EXERCISE ::
Leave the pictures out and give every entry again exactly.

[Collected data]

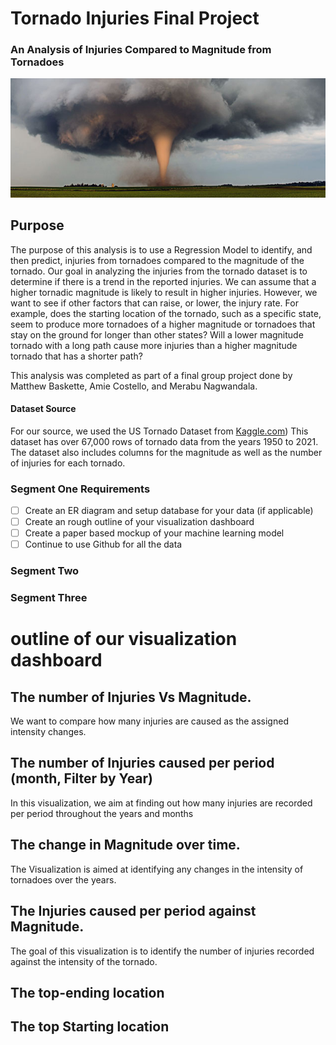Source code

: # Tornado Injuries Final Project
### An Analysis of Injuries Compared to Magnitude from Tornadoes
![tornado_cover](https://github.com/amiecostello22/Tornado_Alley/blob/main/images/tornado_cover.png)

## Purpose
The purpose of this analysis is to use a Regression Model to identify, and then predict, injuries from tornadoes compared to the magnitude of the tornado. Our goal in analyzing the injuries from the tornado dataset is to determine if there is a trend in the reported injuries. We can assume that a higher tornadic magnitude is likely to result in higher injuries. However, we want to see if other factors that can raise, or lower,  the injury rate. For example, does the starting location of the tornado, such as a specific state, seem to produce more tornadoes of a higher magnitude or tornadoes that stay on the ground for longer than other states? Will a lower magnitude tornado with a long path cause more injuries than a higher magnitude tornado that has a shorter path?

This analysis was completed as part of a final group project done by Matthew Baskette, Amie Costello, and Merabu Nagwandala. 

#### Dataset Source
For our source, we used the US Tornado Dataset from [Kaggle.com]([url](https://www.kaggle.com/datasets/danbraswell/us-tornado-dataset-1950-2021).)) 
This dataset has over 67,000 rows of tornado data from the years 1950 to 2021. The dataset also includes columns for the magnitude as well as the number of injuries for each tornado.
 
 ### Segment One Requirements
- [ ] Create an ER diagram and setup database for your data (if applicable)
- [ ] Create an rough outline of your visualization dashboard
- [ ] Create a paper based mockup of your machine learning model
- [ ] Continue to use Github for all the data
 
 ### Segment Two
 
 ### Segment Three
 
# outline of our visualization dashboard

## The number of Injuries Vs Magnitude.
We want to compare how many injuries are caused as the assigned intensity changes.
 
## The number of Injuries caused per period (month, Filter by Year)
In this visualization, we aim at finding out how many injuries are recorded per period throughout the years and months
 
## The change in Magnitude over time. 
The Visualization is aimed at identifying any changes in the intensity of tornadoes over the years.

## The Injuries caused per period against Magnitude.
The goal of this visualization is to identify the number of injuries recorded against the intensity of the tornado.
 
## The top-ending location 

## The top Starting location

RESPONSE AREA ::
Source code

: # Tornado Injuries Final Project
### An Analysis of Injuries Compared to Magnitude from Tornadoes
![tornado_cover](https://github.com/amiecostello22/Tornado_Alley/blob/main/images/tornado_cover.png)

## Purpose
The purpose of this analysis is to use a Regression Model to identify, and then predict, injuries from tornadoes compared to the magnitude of the tornado. Our goal in analyzing the injuries from the tornado dataset is to determine if there is a trend in the reported injuries. We can assume that a higher tornadic magnitude is likely to result in higher injuries. However, we want to see if other factors that can raise, or lower,  the injury rate. For example, does the starting location of the tornado, such as a specific state, seem to produce more tornadoes of a higher magnitude or tornadoes that stay on the ground for longer than other states? Will a lower magnitude tornado with a long path cause more injuries than a higher magnitude tornado that has a shorter path?

This analysis was completed as part of a final group project done by Matthew Baskette, Amie Costello, and Merabu Nagwandala. 

#### Dataset Source
For our source, we used the US Tornado Dataset from [Kaggle.com]([url](https://www.kaggle.com/datasets/danbraswell/us-tornado-dataset-1950-2021).)) 
This dataset has over 67,000 rows of tornado data from the years 1950 to 2021. The dataset also includes columns for the magnitude as well as the number of injuries for each tornado.
 
 ### Segment One Requirements
- [ ] Create an ER diagram and setup database for your data (if applicable)
- [ ] Create an rough outline of your visualization dashboard
- [ ] Create a paper based mockup of your machine learning model
- [ ] Continue to use Github for all the data
 
 ### Segment Two
 
 ### Segment Three
 
# outline of our visualization dashboard

## The number of Injuries Vs Magnitude.
We want to compare how many injuries are caused as the assigned intensity changes.
 
## The number of Injuries caused per period (month, Filter by Year)
In this visualization, we aim at finding out how many injuries are recorded per period throughout the years and months
 
## The change in Magnitude over time. 
The Visualization is aimed at identifying any changes in the intensity of tornadoes over the years.

## The Injuries caused per period against Magnitude.
The goal of this visualization is to identify the number of injuries recorded against the intensity of the tornado.
 
## The top-ending location 

## The top Starting location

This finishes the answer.